Have you been told that you had to use the APC kiosks, or prevented from “proceeding directly to the CBP” past the APC kiosks without using them?
And if there is a PRA notice on any of the APC kiosks, what OMB control number does it cite? Our guess is that it would be OMB Control Number 1651-0009. But so far as we can tell, neither this nor any other OMB approval or OMB control number would actually apply to mug shots of arriving US citizens.
OMB Control Number 1651-0009, which previously covered the paper customs declaration forms, was most recently amended in 2015 to add the collection of the same information as is on the paper forms through the APC kiosks and MPC apps (which have already been in use, illegally, without OMB approval). But this OMB approval was for an “extension without change of an existing information collection”, adding the kiosks and apps only as new modes of collection of the same data. The supporting documents submitted to OMB specifically stated that all of the information to be collected through the kiosks and apps was already included on the paper form. The paper form, of course, didn’t include photos or any other biometric data, and the collection of this data remains unapproved.
The CBP Privacy Impact Assessment doesn’t even pretend to address the requirement of the Privacy Act for explicit statutory authorization for collection of information about the exercise of rights protected by the First Amendment, including speech and assembly.
In our meeting with CBP officials in January, they claimed that airlines and airports (including those that own and/or operate the APC kiosks) have no interest in retaining photos or other biometric identification data about travelers or using them for other purposes.
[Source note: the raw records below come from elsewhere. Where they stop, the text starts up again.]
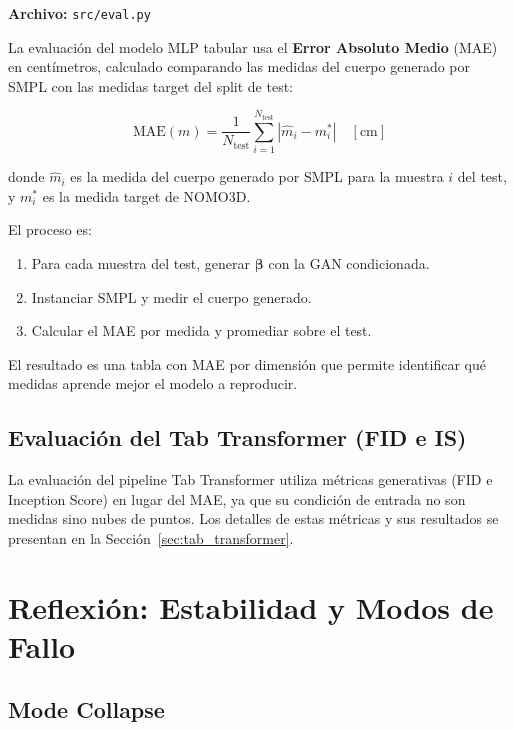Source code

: \documentclass[a4paper,11pt]{article}
\begin{document}
\textbf{Archivo:} \texttt{src/eval.py}

La evaluación del modelo MLP tabular usa el \textbf{Error Absoluto Medio}
(MAE) en centímetros, calculado comparando las medidas del cuerpo generado
por SMPL con las medidas target del split de test:

\begin{equation}
    \label{eq:mae}
    \text{MAE}(m) = \frac{1}{N_{\text{test}}}\sum_{i=1}^{N_{\text{test}}}
    \left|\hat{m}_i - m_i^*\right| \quad [\text{cm}]
\end{equation}

donde $\hat{m}_i$ es la medida del cuerpo generado por SMPL para la muestra
$i$ del test, y $m_i^*$ es la medida target de NOMO3D.

El proceso es:
\begin{enumerate}
    \item Para cada muestra del test, generar $\bm{\beta}$ con la GAN condicionada.
    \item Instanciar SMPL y medir el cuerpo generado.
    \item Calcular el MAE por medida y promediar sobre el test.
\end{enumerate}

El resultado es una tabla con MAE por dimensión que permite identificar qué
medidas aprende mejor el modelo a reproducir.

\subsection{Evaluación del Tab Transformer (FID e IS)}

La evaluación del pipeline Tab Transformer utiliza métricas generativas
(FID e Inception Score) en lugar del MAE, ya que su condición de entrada
no son medidas sino nubes de puntos. Los detalles de estas métricas y sus
resultados se presentan en la Sección~\ref{sec:tab_transformer}.

\section{Reflexión: Estabilidad y Modos de Fallo}

\subsection{Mode Collapse}
\end{document}
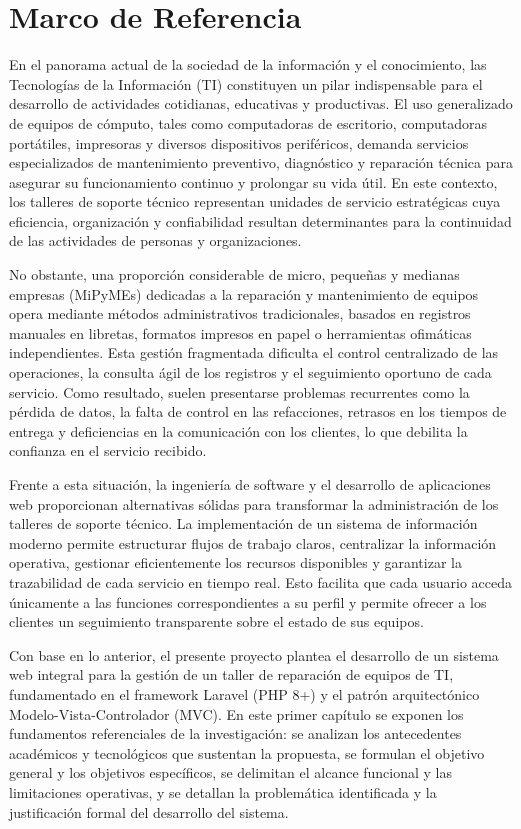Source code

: \chapter{Marco de Referencia}

En el panorama actual de la sociedad de la información y el conocimiento, las Tecnologías de la Información (TI) constituyen un pilar indispensable para el desarrollo de actividades cotidianas, educativas y productivas. El uso generalizado de equipos de cómputo, tales como computadoras de escritorio, computadoras portátiles, impresoras y diversos dispositivos periféricos, demanda servicios especializados de mantenimiento preventivo, diagnóstico y reparación técnica para asegurar su funcionamiento continuo y prolongar su vida útil. En este contexto, los talleres de soporte técnico representan unidades de servicio estratégicas cuya eficiencia, organización y confiabilidad resultan determinantes para la continuidad de las actividades de personas y organizaciones.

No obstante, una proporción considerable de micro, pequeñas y medianas empresas (MiPyMEs) dedicadas a la reparación y mantenimiento de equipos opera mediante métodos administrativos tradicionales, basados en registros manuales en libretas, formatos impresos en papel o herramientas ofimáticas independientes. Esta gestión fragmentada dificulta el control centralizado de las operaciones, la consulta ágil de los registros y el seguimiento oportuno de cada servicio. Como resultado, suelen presentarse problemas recurrentes como la pérdida de datos, la falta de control en las refacciones, retrasos en los tiempos de entrega y deficiencias en la comunicación con los clientes, lo que debilita la confianza en el servicio recibido.

Frente a esta situación, la ingeniería de software y el desarrollo de aplicaciones web proporcionan alternativas sólidas para transformar la administración de los talleres de soporte técnico. La implementación de un sistema de información moderno permite estructurar flujos de trabajo claros, centralizar la información operativa, gestionar eficientemente los recursos disponibles y garantizar la trazabilidad de cada servicio en tiempo real. Esto facilita que cada usuario acceda únicamente a las funciones correspondientes a su perfil y permite ofrecer a los clientes un seguimiento transparente sobre el estado de sus equipos.

Con base en lo anterior, el presente proyecto plantea el desarrollo de un sistema web integral para la gestión de un taller de reparación de equipos de TI, fundamentado en el framework Laravel (PHP 8+) y el patrón arquitectónico Modelo-Vista-Controlador (MVC). En este primer capítulo se exponen los fundamentos referenciales de la investigación: se analizan los antecedentes académicos y tecnológicos que sustentan la propuesta, se formulan el objetivo general y los objetivos específicos, se delimitan el alcance funcional y las limitaciones operativas, y se detallan la problemática identificada y la justificación formal del desarrollo del sistema.

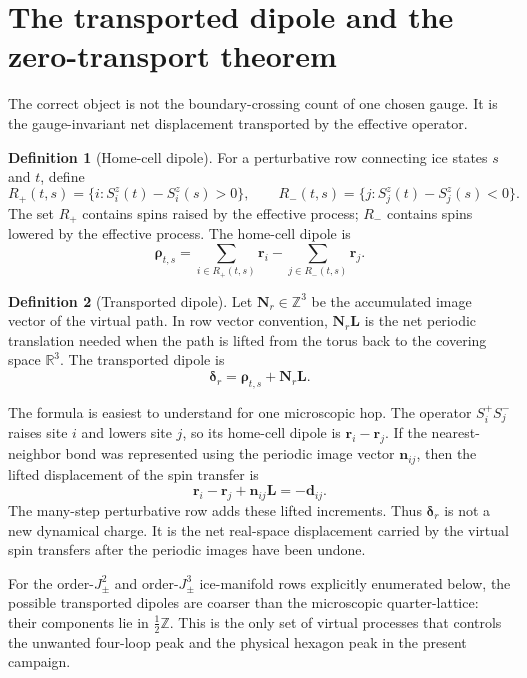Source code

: \documentclass[11pt,letterpaper]{article}
\newcommand{\Jpm}{J_{\pm}}
\newcommand{\bd}{\bm d}
\newcommand{\bn}{\bm n}
\newcommand{\bN}{\bm N}
\newcommand{\bL}{\bm L}
\newcommand{\br}{\bm r}
\newcommand{\brho}{\bm \rho}
\newcommand{\bdelta}{\bm \delta}
\newcommand{\Z}{\mathbb Z}
\theoremstyle{plain}
\theoremstyle{definition}
\newtheorem{definition}{Definition}
\begin{document}
\section{The transported dipole and the zero-transport theorem}
\label{sec:transported-dipole}

The correct object is not the boundary-crossing count of one chosen gauge.
It is the gauge-invariant net displacement transported by the effective
operator.

\begin{definition}[Home-cell dipole]
For a perturbative row connecting ice states $s$ and $t$, define
\[
R_+(t,s)=\{i:S_i^z(t)-S_i^z(s)>0\},\qquad
R_-(t,s)=\{j:S_j^z(t)-S_j^z(s)<0\}.
\]
The set $R_+$ contains spins raised by the effective process; $R_-$ contains
spins lowered by the effective process.  The home-cell dipole is
\begin{equation}
\brho_{t,s}=\sum_{i\in R_+(t,s)}\br_i-\sum_{j\in R_-(t,s)}\br_j .
\label{eq:rho_def}
\end{equation}
\end{definition}

\begin{definition}[Transported dipole]
Let $\bN_r\in\Z^3$ be the accumulated image vector of the virtual path.  In row
vector convention, $\bN_r\bL$ is the net periodic translation needed when the
path is lifted from the torus back to the covering space $\mathbb R^3$.  The
transported dipole is
\begin{equation}
\boxed{
\bdelta_r=\brho_{t,s}+\bN_r\bL .
}
\label{eq:delta_def}
\end{equation}
\end{definition}

The formula is easiest to understand for one microscopic hop.  The operator
$S_i^+S_j^-$ raises site $i$ and lowers site $j$, so its home-cell dipole is
$\br_i-\br_j$.  If the nearest-neighbor bond was represented using the periodic
image vector $\bn_{ij}$, then the lifted displacement of the spin transfer is
\[
\br_i-\br_j+\bn_{ij}\bL=-\bd_{ij}.
\]
The many-step perturbative row adds these lifted increments.  Thus
$\bdelta_r$ is not a new dynamical charge.  It is the net real-space
displacement carried by the virtual spin transfers after the periodic images
have been undone.

For the order-$\Jpm^2$ and order-$\Jpm^3$ ice-manifold rows explicitly
enumerated below, the possible transported dipoles are coarser than the
microscopic quarter-lattice: their components lie in $\frac12\Z$.  This is the
only set of virtual processes that controls the unwanted four-loop peak and
the physical hexagon peak in the present campaign.
\end{document}
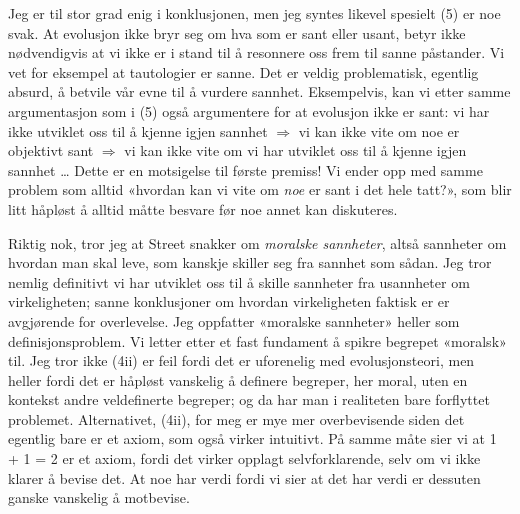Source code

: \documentclass[a4paper,norsk]{article}
\begin{document}
Jeg er til stor grad enig i konklusjonen, men jeg syntes likevel spesielt (5)
er noe svak. At evolusjon ikke bryr seg om hva som er sant eller usant, betyr
ikke nødvendigvis at vi ikke er i stand til å resonnere oss frem til sanne
påstander. Vi vet for eksempel at tautologier er sanne. Det er veldig
problematisk, egentlig absurd, å betvile vår evne til å vurdere sannhet.
Eksempelvis, kan vi etter samme argumentasjon som i (5) også argumentere for at
evolusjon ikke er sant: vi har ikke utviklet oss til å kjenne igjen sannhet
$\Longrightarrow$ vi kan ikke vite om noe er objektivt sant $\Longrightarrow$
vi kan ikke vite om vi har utviklet oss til å kjenne igjen sannhet \ldots{}
Dette er en motsigelse til første premiss! Vi ender opp med samme problem som
alltid «hvordan kan vi vite om \emph{noe} er sant i det hele tatt?», som blir
litt håpløst å alltid måtte besvare før noe annet kan diskuteres.

Riktig nok, tror jeg at Street snakker om \emph{moralske sannheter}, altså
sannheter om hvordan man skal leve, som kanskje skiller seg fra sannhet som
sådan. Jeg tror nemlig definitivt vi har utviklet oss til å skille sannheter
fra usannheter om virkeligheten; sanne konklusjoner om hvordan virkeligheten
faktisk er er avgjørende for overlevelse. Jeg oppfatter «moralske sannheter»
heller som definisjonsproblem. Vi letter etter et fast fundament å spikre
begrepet «moralsk» til. Jeg tror ikke (4ii) er feil fordi det er uforenelig med
evolusjonsteori, men heller fordi det er håpløst vanskelig å definere begreper,
her moral, uten en kontekst andre veldefinerte begreper; og da har man i
realiteten bare forflyttet problemet. Alternativet, (4ii), for meg er mye mer
overbevisende siden det egentlig bare er et axiom, som også virker intuitivt.
På samme måte sier vi at 1 + 1 = 2 er et axiom, fordi det virker opplagt
selvforklarende, selv om vi ikke klarer å bevise det. At noe har verdi fordi vi
sier at det har verdi er dessuten ganske vanskelig å motbevise.
\end{document}
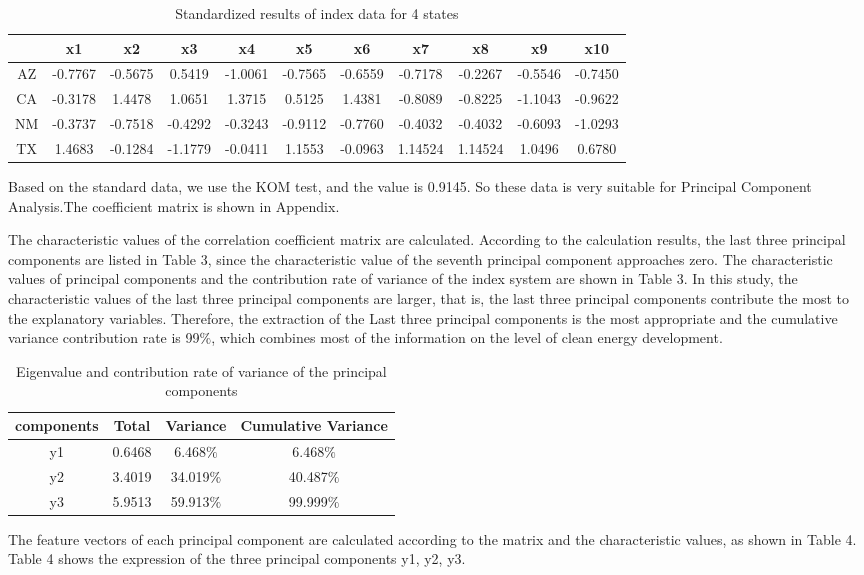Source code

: \documentclass{mcmthesis}
\begin{document}
\begin{enumerate}
\begin{enumerate}
      \begin{table}
      \begin{tabular}{|c|c|c|c|c|c|c|c|c|c|c|}
      \hline
      { }&x1&x2&x3&x4&x5&x6&x7&x8&x9&x10\\
      \hline
      {AZ}&-0.7767&-0.5675&0.5419&-1.0061&-0.7565&-0.6559&-0.7178&-0.2267&-0.5546&-0.7450\\
      \hline
      {CA}&-0.3178&1.4478&1.0651&1.3715&0.5125&1.4381&-0.8089&-0.8225&-1.1043&-0.9622\\
      \hline
      {NM}&-0.3737&-0.7518&-0.4292&-0.3243&-0.9112&-0.7760&-0.4032&-0.4032&-0.6093&-1.0293\\
      \hline
      {TX}&1.4683&-0.1284&-1.1779&-0.0411&1.1553&-0.0963&1.14524&1.14524&1.0496&0.6780\\
      \hline
      \end{tabular}
      \caption{Standardized results of index data for 4 states}
      \end{table}
      Based on the standard data, we use the KOM test, and the value is 0.9145. So these data is very suitable for Principal Component Analysis.The coefficient matrix is shown in Appendix.

      The characteristic values of the correlation coefficient matrix are calculated. According to the calculation results, the last three principal components are listed in Table 3, since the characteristic value of the seventh principal component approaches zero. The characteristic values of principal components and the contribution rate of variance of the index system are shown in Table 3. In this study, the characteristic values of the last three principal components are larger, that is, the last three principal components contribute the most to the explanatory variables. Therefore, the extraction of the Last three principal components is the most appropriate and the cumulative variance contribution rate is 99$\%$, which combines most of the information on the level of clean energy development.
      \begin{table}
      \begin{tabular}{|c|c|c|c|}
      \hline
      { components }&{Total}&{Variance}&{Cumulative Variance}\\
      \hline
      {y1}&0.6468&6.468$\%$&6.468$\%$\\
      \hline
      {y2}&3.4019&34.019$\%$ & 40.487$\%$\\
      \hline
      {y3}&5.9513&59.913$\%$ & 99.999$\%$\\
      \hline
      \end{tabular}
      \caption{Eigenvalue and contribution rate of variance of the principal components}
      \end{table}
        The feature vectors of each principal component are calculated according to the matrix and the characteristic values, as shown in Table 4. Table 4 shows the expression of the three principal components y1, y2, y3.


\end{enumerate}
\end{enumerate}
\end{document}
But airlines, airport operators, and their technology providers continue to say exactly the opposite, in the plainest possible terms.
For example, a white paper on biometrics for passenger processing published in March by SITA, an IT service provider cooperative founded and jointly owned by its member airlines, stress the priority placed by the industry on “interoperability and common use” of biometric data, including commercial use of government-mandated personal data:
Julie Shainock, Global Director Travel and Transportation, Microsoft … believes that it would be great for airlines and airports to have access to this information, so the airline/airport does not have to ask a passenger or guest for the same information available to other security agencies. This will eliminate redundancy….
IATA’s One ID concept seeks to introduce a collaborative identity management solution that spans across all process steps and stakeholders in the end-to-end journey from booking to destination… Rather than asking passengers to identify themselves at each touchpoint in a repetitive manner, to various stakeholders and for different purposes, the idea is to authenticate the passenger’s identity just once, to a sufficiently high standard and as early as possibly in the process, ideally prior to arriving at the airport, and then sharing this information with authorized stakeholders so that the passenger will not just be recognized but actually expected at subsequent touchpoints…
The end goal is to provide passengers with a frictionless experience as they go through the airport…. Creating this walk-through experience will require smart integration of biometrics with next-generation access control systems, as well as with the existing airline and airport systems.